Whenever a line of the records below contains the word "export", copy that line.

The input —

————————

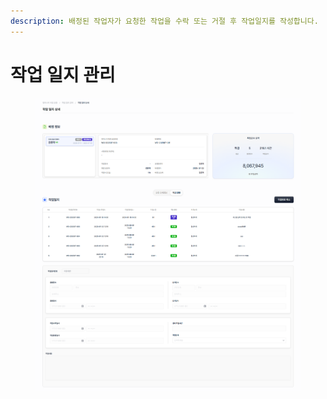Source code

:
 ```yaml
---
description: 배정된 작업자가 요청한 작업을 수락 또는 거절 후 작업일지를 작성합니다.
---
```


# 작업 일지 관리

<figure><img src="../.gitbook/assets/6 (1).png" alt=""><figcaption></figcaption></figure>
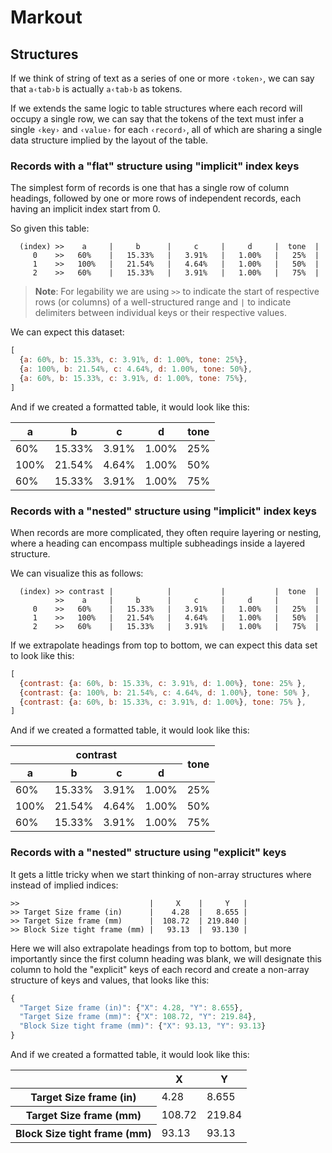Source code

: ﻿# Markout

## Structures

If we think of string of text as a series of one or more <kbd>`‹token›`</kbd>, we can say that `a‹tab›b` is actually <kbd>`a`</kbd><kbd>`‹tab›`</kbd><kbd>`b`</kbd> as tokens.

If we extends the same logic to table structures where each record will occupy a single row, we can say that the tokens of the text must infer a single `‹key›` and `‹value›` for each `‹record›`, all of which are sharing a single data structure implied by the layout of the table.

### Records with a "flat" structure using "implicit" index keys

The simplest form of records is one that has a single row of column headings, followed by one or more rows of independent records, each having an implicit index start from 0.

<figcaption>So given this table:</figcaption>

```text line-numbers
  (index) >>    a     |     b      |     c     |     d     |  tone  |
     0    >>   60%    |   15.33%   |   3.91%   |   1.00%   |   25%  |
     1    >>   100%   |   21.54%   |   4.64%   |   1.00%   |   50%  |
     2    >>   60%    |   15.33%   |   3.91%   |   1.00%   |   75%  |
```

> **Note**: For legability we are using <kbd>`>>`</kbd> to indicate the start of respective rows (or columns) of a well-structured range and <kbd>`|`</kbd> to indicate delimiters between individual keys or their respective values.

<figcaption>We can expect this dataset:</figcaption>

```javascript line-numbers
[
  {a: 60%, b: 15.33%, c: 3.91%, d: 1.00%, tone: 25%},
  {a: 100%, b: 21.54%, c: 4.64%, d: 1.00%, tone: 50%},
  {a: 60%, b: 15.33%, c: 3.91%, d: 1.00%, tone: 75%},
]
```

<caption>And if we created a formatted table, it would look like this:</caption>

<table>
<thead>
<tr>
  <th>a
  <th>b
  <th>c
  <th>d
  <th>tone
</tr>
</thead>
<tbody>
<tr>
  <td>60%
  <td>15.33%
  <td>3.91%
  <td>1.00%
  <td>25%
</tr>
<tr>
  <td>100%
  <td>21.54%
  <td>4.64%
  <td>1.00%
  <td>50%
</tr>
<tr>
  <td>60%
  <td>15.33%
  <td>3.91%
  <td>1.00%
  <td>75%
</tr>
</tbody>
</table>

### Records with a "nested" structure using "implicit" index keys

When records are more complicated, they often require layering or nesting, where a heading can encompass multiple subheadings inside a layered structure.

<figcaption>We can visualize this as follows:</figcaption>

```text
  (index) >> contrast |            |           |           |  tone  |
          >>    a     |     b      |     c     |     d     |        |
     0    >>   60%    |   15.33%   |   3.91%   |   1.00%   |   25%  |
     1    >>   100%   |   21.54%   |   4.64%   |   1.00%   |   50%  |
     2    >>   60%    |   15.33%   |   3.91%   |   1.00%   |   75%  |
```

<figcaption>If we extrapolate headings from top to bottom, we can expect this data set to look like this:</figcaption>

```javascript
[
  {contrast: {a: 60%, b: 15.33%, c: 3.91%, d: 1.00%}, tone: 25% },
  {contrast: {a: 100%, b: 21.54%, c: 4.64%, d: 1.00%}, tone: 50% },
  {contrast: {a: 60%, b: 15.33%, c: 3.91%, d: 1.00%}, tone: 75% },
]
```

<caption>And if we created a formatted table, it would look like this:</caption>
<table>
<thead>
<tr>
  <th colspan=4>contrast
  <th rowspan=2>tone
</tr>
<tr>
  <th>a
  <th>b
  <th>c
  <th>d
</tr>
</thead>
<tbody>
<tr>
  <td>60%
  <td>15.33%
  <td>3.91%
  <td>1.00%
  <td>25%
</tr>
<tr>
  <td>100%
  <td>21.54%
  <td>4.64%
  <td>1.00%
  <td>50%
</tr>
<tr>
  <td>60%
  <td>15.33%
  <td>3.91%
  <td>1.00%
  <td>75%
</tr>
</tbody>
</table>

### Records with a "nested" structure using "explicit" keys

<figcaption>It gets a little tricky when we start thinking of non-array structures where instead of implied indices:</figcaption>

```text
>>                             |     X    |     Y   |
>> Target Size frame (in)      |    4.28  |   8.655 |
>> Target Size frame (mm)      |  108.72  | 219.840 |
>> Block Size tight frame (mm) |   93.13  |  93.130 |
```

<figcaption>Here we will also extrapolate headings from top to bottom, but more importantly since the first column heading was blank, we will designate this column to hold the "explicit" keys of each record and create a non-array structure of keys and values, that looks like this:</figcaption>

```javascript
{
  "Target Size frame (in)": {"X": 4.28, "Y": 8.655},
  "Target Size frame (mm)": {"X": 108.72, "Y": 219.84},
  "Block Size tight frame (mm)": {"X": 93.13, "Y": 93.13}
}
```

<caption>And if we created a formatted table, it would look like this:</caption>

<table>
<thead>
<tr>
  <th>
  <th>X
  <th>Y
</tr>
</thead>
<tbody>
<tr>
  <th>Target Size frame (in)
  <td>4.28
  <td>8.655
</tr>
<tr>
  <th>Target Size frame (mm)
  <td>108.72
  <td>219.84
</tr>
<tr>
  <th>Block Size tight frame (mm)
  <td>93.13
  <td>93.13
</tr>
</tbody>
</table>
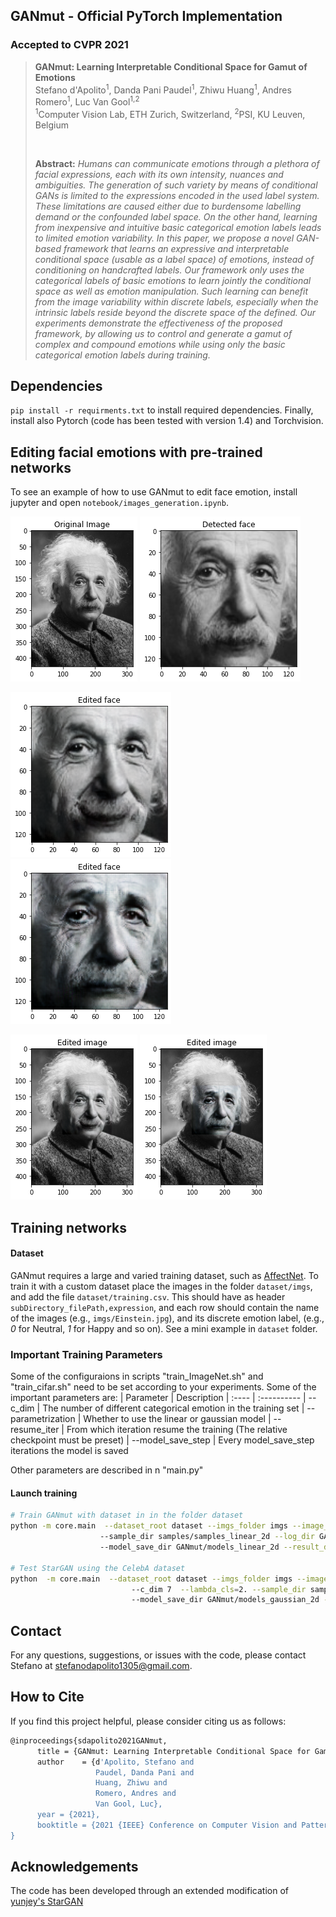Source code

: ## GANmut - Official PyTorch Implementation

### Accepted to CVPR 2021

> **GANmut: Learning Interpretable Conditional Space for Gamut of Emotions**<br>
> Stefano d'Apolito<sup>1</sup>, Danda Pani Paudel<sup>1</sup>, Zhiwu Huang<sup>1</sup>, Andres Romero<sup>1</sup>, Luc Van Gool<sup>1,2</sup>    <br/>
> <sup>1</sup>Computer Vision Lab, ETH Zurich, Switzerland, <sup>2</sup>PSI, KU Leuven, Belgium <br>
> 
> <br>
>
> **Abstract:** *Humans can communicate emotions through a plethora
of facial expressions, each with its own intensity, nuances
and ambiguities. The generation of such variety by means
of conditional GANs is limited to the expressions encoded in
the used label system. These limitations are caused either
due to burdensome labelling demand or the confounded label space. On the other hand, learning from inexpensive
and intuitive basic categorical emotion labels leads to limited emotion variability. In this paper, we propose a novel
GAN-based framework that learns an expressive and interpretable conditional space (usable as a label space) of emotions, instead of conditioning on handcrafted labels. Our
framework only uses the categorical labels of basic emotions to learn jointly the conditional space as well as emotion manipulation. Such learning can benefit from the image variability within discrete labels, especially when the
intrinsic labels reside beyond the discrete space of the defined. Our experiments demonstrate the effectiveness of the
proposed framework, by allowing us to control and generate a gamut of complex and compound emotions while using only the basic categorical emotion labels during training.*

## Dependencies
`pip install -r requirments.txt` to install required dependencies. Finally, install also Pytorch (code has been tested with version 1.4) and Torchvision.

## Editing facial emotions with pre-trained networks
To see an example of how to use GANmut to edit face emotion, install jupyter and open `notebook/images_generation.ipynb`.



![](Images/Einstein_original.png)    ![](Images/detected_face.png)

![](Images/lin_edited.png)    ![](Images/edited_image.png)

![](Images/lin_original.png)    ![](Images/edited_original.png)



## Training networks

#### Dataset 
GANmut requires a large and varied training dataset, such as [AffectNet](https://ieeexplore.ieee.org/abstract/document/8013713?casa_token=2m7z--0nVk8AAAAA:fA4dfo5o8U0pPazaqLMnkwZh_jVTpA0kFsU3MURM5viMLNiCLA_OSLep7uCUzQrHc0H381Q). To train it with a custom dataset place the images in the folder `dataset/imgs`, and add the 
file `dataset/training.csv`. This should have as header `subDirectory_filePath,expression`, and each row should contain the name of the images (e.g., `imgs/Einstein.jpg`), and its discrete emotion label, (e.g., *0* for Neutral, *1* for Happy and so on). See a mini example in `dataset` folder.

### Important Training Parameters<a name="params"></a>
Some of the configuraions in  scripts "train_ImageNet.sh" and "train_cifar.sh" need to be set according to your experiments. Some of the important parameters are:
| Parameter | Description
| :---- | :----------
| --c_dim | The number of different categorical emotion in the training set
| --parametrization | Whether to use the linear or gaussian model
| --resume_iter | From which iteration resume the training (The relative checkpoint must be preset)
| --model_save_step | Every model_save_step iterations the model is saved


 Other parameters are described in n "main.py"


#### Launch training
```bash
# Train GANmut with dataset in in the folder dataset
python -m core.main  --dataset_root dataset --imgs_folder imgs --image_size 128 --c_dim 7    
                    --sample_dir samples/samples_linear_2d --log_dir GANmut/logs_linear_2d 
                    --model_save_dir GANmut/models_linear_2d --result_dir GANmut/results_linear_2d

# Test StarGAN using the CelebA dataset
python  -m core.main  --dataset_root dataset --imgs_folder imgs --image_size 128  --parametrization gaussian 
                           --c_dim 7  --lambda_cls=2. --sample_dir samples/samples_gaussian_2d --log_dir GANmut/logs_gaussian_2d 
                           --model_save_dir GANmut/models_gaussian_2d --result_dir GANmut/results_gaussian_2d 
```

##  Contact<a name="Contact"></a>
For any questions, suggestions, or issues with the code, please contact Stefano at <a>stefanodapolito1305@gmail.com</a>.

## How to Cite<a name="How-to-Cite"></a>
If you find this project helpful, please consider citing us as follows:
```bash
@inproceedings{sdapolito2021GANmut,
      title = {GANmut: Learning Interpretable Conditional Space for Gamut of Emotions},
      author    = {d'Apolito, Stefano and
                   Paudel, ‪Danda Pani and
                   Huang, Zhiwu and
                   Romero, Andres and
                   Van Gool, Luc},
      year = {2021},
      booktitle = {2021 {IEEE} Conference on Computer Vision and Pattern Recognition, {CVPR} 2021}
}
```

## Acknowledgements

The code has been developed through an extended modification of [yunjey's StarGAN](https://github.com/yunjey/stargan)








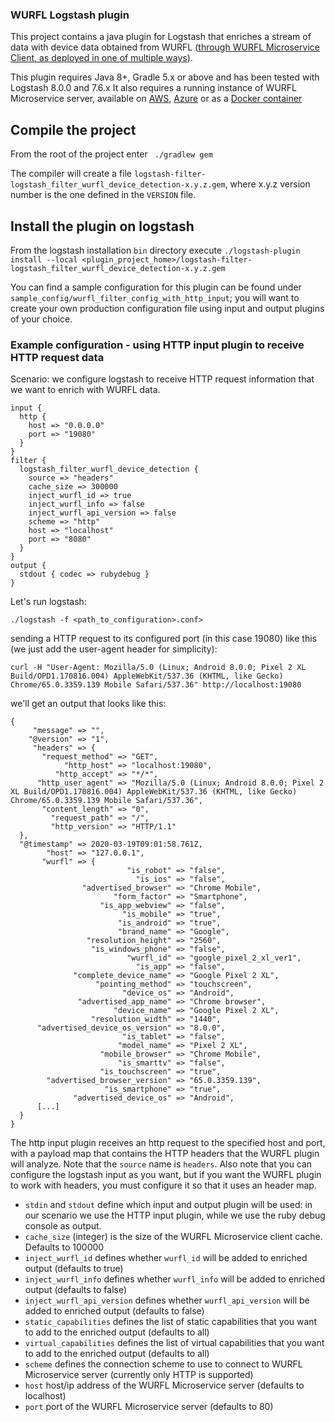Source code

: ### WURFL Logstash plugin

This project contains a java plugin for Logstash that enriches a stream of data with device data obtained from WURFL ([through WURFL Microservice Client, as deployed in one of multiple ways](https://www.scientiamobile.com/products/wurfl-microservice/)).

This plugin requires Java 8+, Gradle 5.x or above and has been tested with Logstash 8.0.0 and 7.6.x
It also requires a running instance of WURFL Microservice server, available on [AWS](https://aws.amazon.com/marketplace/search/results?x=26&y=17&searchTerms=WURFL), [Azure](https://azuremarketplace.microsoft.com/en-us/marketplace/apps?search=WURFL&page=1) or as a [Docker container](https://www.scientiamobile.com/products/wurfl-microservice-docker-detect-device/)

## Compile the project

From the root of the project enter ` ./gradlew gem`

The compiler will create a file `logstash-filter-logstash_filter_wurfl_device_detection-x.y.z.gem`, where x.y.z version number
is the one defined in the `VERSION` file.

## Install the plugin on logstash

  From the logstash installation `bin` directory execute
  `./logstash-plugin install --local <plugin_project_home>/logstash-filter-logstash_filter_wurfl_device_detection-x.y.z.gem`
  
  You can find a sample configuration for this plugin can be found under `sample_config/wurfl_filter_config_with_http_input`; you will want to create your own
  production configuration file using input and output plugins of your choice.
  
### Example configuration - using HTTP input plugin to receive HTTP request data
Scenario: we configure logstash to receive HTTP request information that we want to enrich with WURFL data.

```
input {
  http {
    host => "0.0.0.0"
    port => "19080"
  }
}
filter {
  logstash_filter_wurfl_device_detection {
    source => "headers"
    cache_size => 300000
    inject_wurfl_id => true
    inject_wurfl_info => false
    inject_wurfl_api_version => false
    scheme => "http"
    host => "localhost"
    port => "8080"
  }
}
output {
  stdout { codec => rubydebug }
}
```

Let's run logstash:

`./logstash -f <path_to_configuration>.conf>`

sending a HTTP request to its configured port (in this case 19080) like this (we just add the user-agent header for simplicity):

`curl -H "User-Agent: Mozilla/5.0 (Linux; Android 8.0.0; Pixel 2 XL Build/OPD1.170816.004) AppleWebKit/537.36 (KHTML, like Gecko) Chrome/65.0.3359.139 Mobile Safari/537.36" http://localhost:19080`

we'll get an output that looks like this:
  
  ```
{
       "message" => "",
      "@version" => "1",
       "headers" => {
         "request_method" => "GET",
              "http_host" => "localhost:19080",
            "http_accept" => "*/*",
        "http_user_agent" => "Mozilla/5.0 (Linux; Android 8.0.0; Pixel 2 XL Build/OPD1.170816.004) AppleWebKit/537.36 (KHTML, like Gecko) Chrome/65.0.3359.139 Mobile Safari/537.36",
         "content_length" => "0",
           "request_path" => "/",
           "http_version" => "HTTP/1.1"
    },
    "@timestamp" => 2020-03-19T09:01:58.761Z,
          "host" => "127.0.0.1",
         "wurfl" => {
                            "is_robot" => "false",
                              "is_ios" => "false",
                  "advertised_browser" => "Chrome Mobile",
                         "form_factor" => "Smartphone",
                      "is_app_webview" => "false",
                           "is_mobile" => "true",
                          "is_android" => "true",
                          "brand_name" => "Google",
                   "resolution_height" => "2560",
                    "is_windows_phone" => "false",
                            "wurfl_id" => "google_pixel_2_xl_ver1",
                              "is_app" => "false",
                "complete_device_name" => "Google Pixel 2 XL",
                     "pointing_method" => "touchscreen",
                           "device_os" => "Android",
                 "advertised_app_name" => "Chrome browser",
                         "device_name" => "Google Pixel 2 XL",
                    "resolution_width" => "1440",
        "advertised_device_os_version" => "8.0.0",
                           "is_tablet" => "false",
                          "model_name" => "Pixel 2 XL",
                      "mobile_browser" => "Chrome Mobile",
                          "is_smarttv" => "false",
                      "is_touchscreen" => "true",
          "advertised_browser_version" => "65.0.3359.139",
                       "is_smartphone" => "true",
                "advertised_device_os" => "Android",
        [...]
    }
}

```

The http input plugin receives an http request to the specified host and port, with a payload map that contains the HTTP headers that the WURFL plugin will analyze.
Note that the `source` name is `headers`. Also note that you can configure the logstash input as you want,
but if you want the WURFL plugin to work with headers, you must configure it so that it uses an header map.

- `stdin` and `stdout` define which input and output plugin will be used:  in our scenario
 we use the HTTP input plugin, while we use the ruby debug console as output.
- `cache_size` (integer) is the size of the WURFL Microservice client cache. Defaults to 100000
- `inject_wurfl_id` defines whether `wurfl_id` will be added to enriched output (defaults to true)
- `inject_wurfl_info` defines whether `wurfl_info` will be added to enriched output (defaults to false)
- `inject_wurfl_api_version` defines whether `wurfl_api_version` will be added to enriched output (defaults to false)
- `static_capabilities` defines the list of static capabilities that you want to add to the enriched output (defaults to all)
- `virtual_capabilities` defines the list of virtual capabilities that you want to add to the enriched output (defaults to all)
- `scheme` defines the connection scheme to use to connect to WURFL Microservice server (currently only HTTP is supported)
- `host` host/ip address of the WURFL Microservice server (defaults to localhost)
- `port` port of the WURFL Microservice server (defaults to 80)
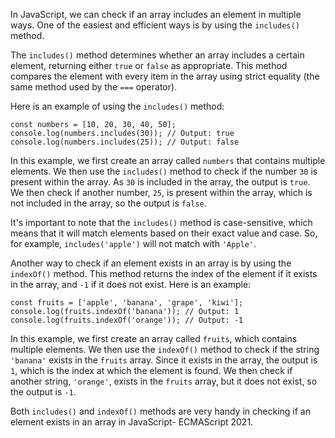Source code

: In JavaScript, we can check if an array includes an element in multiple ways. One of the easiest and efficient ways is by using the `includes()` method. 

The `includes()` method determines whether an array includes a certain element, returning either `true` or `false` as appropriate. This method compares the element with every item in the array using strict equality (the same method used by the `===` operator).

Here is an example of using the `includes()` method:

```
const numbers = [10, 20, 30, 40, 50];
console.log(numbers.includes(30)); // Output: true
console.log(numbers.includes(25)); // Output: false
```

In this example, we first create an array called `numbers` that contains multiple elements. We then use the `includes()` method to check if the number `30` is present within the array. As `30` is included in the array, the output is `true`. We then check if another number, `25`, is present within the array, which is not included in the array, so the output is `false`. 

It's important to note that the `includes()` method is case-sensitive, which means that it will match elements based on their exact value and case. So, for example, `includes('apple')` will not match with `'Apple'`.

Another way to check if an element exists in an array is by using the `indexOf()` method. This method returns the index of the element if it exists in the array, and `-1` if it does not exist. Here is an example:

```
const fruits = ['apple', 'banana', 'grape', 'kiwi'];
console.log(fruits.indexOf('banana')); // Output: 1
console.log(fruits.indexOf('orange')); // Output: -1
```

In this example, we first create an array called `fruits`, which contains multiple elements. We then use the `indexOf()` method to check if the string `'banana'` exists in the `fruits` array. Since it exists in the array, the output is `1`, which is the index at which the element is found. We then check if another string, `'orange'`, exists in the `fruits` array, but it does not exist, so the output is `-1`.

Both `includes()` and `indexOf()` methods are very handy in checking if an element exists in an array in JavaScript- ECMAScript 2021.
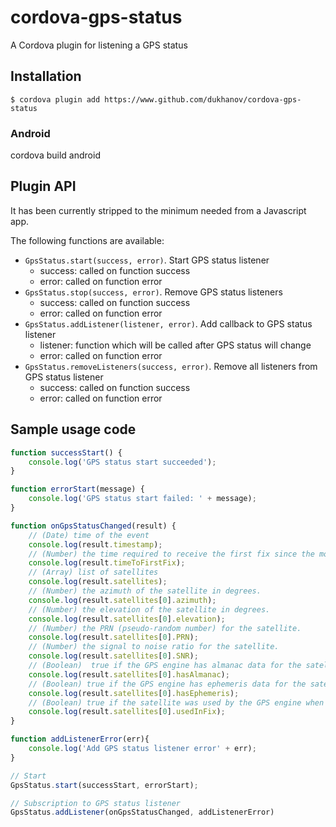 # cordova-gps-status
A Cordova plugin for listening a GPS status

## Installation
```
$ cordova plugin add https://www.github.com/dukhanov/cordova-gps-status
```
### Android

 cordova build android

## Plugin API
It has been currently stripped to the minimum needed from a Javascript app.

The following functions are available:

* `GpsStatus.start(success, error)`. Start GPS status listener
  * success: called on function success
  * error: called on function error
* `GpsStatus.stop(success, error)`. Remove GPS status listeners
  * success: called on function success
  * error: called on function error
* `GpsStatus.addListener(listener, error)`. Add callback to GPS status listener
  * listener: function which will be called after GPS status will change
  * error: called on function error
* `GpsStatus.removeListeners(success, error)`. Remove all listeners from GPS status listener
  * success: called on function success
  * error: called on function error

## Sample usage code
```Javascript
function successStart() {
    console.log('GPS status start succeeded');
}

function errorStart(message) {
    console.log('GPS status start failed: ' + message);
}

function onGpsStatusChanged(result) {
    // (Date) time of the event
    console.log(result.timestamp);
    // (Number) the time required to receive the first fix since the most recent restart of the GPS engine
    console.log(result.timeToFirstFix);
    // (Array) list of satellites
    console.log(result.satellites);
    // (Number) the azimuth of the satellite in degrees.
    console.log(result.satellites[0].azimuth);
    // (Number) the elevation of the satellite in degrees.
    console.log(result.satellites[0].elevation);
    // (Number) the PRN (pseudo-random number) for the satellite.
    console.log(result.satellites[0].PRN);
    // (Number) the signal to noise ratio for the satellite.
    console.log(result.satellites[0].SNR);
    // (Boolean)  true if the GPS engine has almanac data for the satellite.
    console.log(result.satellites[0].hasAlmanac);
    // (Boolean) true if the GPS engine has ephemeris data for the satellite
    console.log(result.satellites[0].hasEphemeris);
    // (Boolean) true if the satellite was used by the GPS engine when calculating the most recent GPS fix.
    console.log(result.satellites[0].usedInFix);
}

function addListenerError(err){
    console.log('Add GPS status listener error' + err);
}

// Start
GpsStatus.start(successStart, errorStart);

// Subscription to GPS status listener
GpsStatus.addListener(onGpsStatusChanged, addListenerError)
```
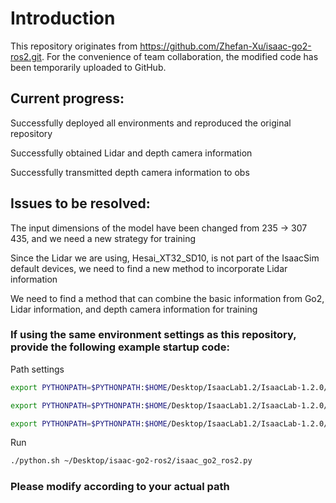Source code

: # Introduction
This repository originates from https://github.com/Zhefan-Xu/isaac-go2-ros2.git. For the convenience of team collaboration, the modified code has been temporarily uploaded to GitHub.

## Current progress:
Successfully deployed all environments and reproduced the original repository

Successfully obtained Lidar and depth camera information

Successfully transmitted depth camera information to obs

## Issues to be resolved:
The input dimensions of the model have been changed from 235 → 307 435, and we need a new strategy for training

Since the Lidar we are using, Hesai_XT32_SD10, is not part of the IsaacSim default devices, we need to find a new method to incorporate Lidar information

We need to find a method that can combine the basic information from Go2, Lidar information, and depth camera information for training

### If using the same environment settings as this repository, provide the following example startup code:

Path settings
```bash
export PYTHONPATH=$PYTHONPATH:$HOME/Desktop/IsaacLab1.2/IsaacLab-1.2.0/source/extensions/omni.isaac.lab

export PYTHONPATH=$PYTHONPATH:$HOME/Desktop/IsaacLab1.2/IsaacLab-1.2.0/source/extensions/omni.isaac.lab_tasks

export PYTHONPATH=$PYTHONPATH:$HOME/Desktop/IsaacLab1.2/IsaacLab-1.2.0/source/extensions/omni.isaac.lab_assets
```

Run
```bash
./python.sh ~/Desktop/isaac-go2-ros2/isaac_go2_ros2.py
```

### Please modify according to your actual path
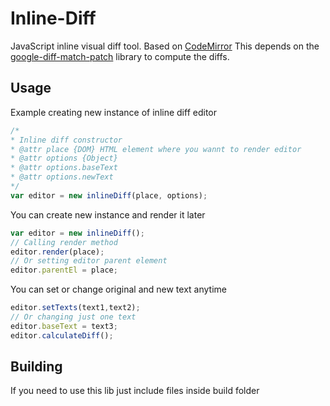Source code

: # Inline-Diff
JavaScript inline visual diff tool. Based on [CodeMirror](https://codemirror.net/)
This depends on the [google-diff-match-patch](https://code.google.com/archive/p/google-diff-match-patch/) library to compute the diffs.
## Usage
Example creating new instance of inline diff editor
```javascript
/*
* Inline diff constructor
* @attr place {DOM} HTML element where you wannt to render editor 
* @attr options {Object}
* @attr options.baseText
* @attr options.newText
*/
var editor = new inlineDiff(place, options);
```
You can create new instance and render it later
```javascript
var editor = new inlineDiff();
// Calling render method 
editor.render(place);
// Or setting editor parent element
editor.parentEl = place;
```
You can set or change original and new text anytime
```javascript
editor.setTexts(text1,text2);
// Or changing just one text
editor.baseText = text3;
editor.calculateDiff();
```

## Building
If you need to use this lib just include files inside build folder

————————

Your solution —
export PYTHONPATH=$PYTHONPATH:$HOME/Desktop/IsaacLab1.2/IsaacLab-1.2.0/source/extensions/omni.isaac.lab
export PYTHONPATH=$PYTHONPATH:$HOME/Desktop/IsaacLab1.2/IsaacLab-1.2.0/source/extensions/omni.isaac.lab_tasks
export PYTHONPATH=$PYTHONPATH:$HOME/Desktop/IsaacLab1.2/IsaacLab-1.2.0/source/extensions/omni.isaac.lab_assets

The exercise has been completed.